**WHAT NEEDS TO BE DONE**. Output exactly the lines below, starting with the line that has "import java.net.*;" and going on through the line that has "socket.close();", both included, and no other lines.

-- MATERIAL FOR THIS TASK follows --

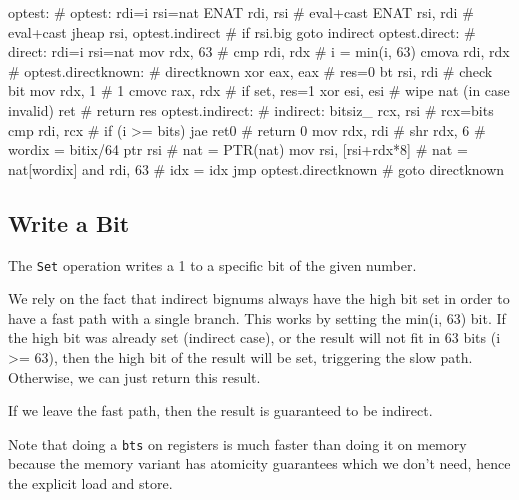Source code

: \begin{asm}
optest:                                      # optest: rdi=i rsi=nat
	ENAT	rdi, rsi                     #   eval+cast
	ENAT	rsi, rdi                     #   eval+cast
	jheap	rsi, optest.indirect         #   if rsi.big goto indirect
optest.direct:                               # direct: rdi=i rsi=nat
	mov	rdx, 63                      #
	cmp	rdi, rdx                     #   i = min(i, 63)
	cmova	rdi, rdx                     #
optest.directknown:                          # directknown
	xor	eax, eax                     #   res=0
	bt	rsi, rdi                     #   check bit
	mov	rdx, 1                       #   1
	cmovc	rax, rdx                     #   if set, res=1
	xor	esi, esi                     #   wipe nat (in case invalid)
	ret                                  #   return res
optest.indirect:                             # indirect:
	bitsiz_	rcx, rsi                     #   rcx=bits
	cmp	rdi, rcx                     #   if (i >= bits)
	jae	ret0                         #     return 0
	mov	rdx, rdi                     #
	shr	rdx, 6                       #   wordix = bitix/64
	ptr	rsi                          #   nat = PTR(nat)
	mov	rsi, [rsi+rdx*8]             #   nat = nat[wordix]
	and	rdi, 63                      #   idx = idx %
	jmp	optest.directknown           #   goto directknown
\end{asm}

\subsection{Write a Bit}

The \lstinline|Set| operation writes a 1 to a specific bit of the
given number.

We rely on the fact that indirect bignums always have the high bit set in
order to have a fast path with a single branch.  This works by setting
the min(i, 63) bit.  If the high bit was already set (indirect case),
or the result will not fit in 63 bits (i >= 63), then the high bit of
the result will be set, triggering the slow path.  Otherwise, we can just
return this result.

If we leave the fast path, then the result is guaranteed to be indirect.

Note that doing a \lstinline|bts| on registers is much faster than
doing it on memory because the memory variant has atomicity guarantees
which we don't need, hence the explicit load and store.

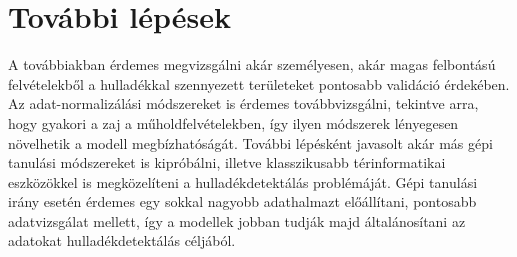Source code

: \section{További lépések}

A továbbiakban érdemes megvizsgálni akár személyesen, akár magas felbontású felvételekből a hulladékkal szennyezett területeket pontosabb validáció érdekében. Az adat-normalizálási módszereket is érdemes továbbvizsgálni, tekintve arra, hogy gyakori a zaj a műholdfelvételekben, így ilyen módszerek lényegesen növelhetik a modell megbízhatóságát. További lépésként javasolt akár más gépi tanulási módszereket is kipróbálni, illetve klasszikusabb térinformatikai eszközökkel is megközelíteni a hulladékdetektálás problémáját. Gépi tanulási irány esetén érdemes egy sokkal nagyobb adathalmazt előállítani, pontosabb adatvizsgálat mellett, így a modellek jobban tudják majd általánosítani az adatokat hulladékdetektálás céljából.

-- MATERIAL FOR THIS TASK concluded --
-- MATERIAL FOR THIS TASK follows --

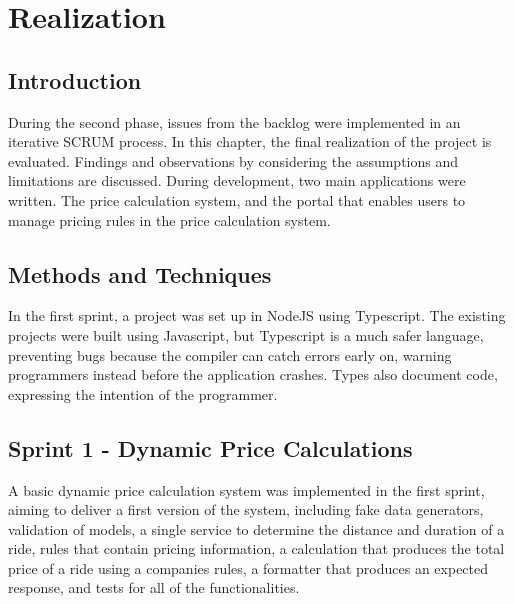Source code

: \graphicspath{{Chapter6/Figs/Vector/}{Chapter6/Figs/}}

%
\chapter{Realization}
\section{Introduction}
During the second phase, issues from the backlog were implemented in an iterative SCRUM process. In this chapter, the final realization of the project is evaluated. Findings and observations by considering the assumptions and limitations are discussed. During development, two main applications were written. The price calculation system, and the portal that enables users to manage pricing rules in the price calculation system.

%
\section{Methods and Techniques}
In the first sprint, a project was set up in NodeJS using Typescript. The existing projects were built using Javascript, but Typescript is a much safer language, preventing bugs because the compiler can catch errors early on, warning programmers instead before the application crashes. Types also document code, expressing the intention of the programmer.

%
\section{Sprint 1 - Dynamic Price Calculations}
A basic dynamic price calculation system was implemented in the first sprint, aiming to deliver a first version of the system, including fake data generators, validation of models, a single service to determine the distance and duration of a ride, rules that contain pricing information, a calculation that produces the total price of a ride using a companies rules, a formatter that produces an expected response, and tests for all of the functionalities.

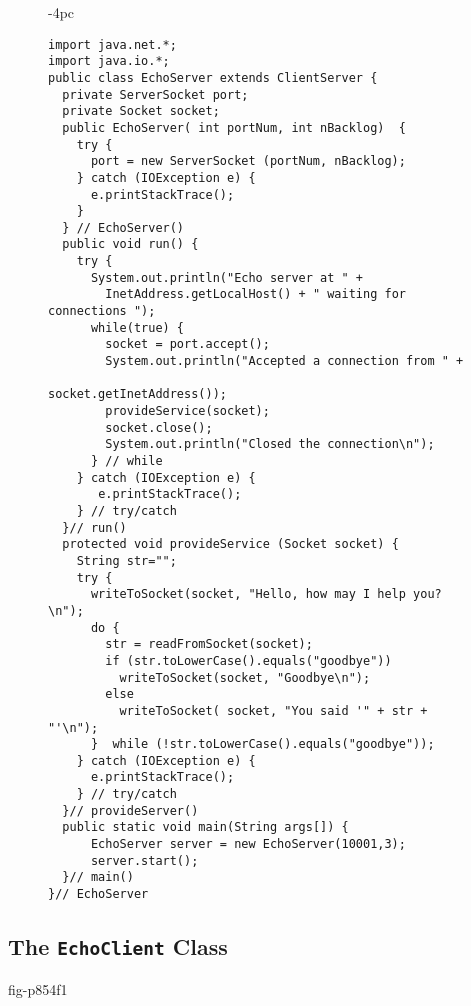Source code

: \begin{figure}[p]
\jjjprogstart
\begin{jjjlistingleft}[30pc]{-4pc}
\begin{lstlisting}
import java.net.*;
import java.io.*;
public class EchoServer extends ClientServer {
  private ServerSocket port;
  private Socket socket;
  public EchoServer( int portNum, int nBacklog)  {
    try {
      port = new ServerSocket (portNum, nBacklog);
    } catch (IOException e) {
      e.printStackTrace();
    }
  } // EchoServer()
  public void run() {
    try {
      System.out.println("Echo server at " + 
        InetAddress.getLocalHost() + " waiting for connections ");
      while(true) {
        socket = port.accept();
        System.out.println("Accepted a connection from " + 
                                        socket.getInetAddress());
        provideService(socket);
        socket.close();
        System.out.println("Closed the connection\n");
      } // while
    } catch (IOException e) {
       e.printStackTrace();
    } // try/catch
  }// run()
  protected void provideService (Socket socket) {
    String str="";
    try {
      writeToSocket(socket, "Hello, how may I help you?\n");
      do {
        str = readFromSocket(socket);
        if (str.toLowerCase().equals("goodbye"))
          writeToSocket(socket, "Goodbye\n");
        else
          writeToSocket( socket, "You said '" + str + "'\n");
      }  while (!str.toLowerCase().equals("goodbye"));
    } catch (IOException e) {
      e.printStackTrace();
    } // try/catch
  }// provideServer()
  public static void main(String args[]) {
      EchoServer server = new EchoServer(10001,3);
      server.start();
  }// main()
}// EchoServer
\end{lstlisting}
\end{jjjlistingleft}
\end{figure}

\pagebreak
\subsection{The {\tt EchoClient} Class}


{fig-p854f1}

-- MATERIAL FOR THIS TASK concluded --

**RESULT OF THIS TASK**.
import java.net.*;
import java.io.*;
public class EchoServer extends ClientServer {
  private ServerSocket port;
  private Socket socket;
  public EchoServer( int portNum, int nBacklog)  {
    try {
      port = new ServerSocket (portNum, nBacklog);
    } catch (IOException e) {
      e.printStackTrace();
    }
  } // EchoServer()
  public void run() {
    try {
      System.out.println("Echo server at " + 
        InetAddress.getLocalHost() + " waiting for connections ");
      while(true) {
        socket = port.accept();
        System.out.println("Accepted a connection from " + 
                                        socket.getInetAddress());
        provideService(socket);
        socket.close();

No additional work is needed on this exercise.